» WHAT YOU SHOULD DO
Starting at the line that contains "buydate | DATE" and stopping after the line that contains "excefile('feeder/import_data.py')", transcribe the listing below exactly; do not include any pictures.

» THE DATA
+++

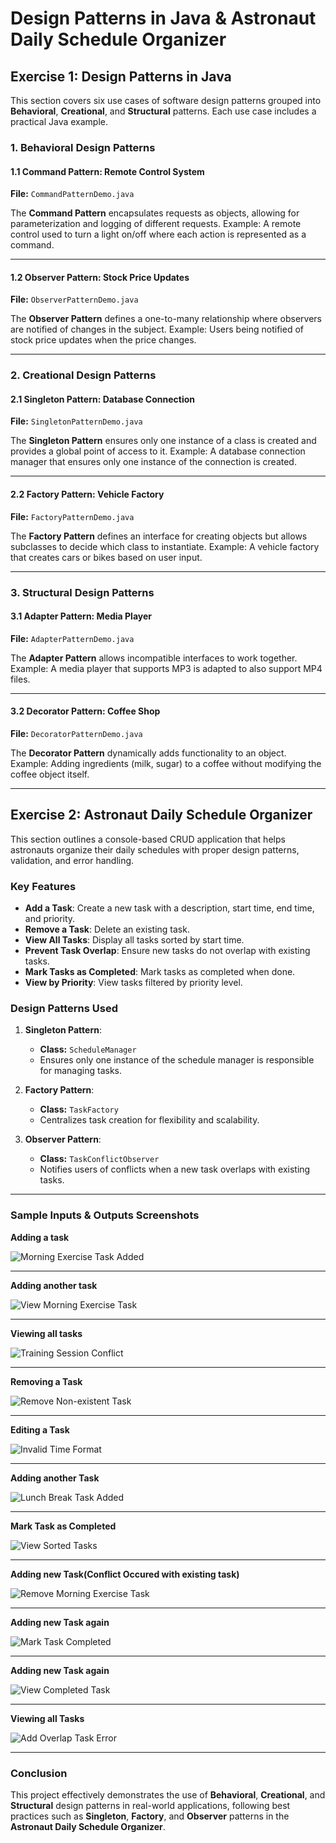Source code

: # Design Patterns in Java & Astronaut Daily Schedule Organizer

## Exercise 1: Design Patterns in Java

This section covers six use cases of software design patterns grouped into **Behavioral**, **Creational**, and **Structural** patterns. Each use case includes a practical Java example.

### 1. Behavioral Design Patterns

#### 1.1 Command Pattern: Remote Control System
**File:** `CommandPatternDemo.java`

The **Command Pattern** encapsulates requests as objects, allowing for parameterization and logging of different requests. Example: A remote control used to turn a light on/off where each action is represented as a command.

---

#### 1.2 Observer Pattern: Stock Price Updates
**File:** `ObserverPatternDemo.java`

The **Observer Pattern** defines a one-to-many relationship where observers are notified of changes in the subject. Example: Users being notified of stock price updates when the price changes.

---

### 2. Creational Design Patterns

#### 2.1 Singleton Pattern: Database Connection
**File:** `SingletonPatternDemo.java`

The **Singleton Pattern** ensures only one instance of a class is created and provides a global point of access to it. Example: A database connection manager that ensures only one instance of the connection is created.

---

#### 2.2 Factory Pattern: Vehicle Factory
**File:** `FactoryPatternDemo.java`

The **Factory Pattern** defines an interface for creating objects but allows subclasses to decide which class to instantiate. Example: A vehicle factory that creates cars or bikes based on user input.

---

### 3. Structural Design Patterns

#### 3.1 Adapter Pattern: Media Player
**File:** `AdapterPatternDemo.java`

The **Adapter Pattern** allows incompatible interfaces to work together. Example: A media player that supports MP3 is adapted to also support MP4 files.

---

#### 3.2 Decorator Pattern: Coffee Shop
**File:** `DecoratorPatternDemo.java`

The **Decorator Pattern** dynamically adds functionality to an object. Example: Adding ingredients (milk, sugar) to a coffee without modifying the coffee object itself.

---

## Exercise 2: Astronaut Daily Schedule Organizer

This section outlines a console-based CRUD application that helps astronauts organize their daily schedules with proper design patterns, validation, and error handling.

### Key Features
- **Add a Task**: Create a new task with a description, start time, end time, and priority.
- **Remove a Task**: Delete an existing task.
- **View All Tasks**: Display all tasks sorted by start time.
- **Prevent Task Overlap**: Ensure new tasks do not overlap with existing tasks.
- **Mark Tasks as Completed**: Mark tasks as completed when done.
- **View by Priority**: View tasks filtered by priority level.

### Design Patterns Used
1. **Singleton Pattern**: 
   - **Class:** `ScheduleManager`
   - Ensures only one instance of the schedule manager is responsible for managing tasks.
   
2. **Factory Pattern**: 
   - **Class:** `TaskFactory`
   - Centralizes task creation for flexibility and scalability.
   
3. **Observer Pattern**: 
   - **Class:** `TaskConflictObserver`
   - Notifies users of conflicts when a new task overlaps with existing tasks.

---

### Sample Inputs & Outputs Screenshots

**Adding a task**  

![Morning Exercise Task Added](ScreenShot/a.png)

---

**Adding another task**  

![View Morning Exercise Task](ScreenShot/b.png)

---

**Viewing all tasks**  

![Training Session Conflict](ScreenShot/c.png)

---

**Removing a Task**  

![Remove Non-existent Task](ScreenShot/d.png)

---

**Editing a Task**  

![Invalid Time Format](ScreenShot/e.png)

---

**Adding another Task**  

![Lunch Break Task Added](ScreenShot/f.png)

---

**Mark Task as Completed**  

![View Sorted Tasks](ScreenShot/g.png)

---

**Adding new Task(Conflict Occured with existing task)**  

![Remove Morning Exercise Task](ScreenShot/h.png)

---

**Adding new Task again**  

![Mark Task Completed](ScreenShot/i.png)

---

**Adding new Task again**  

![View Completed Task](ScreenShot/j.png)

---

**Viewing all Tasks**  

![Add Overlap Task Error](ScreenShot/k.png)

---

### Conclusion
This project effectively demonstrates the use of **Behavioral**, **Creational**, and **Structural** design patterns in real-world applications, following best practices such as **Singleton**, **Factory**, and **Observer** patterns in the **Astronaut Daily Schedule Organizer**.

+++

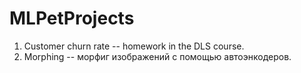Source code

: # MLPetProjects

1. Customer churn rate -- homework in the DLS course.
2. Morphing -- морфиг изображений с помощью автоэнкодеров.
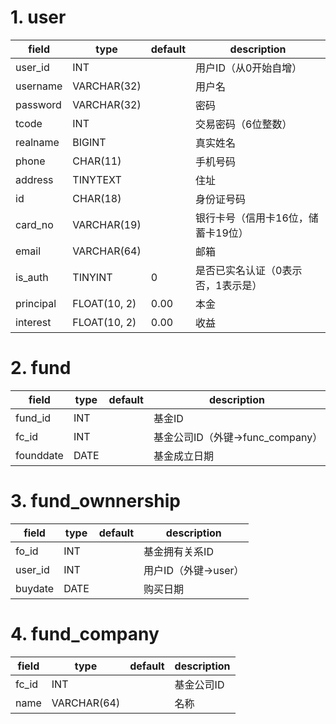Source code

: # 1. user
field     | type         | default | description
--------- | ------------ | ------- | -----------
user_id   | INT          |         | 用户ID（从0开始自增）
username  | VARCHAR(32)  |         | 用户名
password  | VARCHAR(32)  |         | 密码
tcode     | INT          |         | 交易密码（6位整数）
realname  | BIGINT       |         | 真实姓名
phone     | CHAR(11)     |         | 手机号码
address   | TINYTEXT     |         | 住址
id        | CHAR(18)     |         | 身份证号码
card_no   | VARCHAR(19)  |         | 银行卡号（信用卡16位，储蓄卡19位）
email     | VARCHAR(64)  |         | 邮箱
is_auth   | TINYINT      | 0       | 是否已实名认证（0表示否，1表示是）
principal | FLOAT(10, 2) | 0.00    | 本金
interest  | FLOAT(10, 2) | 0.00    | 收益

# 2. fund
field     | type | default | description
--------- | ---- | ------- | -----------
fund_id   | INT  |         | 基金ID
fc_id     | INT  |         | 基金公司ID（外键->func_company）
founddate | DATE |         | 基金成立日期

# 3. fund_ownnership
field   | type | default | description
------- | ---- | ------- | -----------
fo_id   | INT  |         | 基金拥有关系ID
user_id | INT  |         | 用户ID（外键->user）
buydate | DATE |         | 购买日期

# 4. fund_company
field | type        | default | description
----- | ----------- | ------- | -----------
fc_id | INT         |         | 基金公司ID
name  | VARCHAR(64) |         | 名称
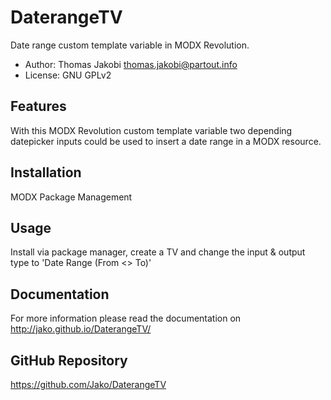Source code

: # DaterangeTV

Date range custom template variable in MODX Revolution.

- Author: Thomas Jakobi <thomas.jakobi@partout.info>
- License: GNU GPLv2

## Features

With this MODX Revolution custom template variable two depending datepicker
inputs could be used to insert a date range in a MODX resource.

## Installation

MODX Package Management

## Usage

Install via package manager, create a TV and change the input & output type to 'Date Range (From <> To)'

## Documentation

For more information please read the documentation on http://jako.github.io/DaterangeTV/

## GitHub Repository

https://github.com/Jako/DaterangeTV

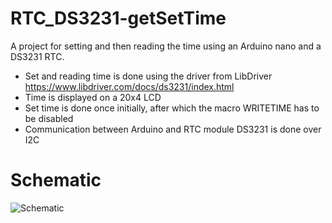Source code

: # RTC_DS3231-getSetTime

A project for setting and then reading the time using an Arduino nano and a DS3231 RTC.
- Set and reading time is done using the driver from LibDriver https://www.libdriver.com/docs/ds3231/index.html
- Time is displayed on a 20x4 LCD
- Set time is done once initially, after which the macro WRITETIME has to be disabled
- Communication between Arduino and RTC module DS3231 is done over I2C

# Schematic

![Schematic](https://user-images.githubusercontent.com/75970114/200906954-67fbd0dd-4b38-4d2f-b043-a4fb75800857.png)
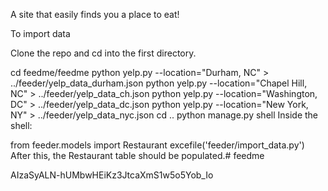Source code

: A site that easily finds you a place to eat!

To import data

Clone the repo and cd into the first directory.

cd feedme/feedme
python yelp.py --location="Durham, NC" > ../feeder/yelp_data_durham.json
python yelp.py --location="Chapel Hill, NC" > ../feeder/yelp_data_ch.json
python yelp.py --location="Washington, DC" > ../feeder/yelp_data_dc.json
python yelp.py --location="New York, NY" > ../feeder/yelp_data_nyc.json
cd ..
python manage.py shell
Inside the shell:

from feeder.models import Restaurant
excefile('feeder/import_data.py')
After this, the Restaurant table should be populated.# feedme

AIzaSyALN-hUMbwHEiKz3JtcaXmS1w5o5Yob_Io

+++

» OUTPUT OF THE TASK
buydate | DATE |         | 购买日期

# 4. fund_company
field | type        | default | description
----- | ----------- | ------- | -----------
fc_id | INT         |         | 基金公司ID
name  | VARCHAR(64) |         | 名称
Source code

: # DaterangeTV

Date range custom template variable in MODX Revolution.

- Author: Thomas Jakobi <thomas.jakobi@partout.info>
- License: GNU GPLv2

## Features

With this MODX Revolution custom template variable two depending datepicker
inputs could be used to insert a date range in a MODX resource.

## Installation

MODX Package Management

## Usage

Install via package manager, create a TV and change the input & output type to 'Date Range (From <> To)'

## Documentation

For more information please read the documentation on http://jako.github.io/DaterangeTV/

## GitHub Repository

https://github.com/Jako/DaterangeTV

Source code

: # RTC_DS3231-getSetTime

A project for setting and then reading the time using an Arduino nano and a DS3231 RTC.
- Set and reading time is done using the driver from LibDriver https://www.libdriver.com/docs/ds3231/index.html
- Time is displayed on a 20x4 LCD
- Set time is done once initially, after which the macro WRITETIME has to be disabled
- Communication between Arduino and RTC module DS3231 is done over I2C

# Schematic

![Schematic](https://user-images.githubusercontent.com/75970114/200906954-67fbd0dd-4b38-4d2f-b043-a4fb75800857.png)
Source code

: A site that easily finds you a place to eat!

To import data

Clone the repo and cd into the first directory.

cd feedme/feedme
python yelp.py --location="Durham, NC" > ../feeder/yelp_data_durham.json
python yelp.py --location="Chapel Hill, NC" > ../feeder/yelp_data_ch.json
python yelp.py --location="Washington, DC" > ../feeder/yelp_data_dc.json
python yelp.py --location="New York, NY" > ../feeder/yelp_data_nyc.json
cd ..
python manage.py shell
Inside the shell:

from feeder.models import Restaurant
excefile('feeder/import_data.py')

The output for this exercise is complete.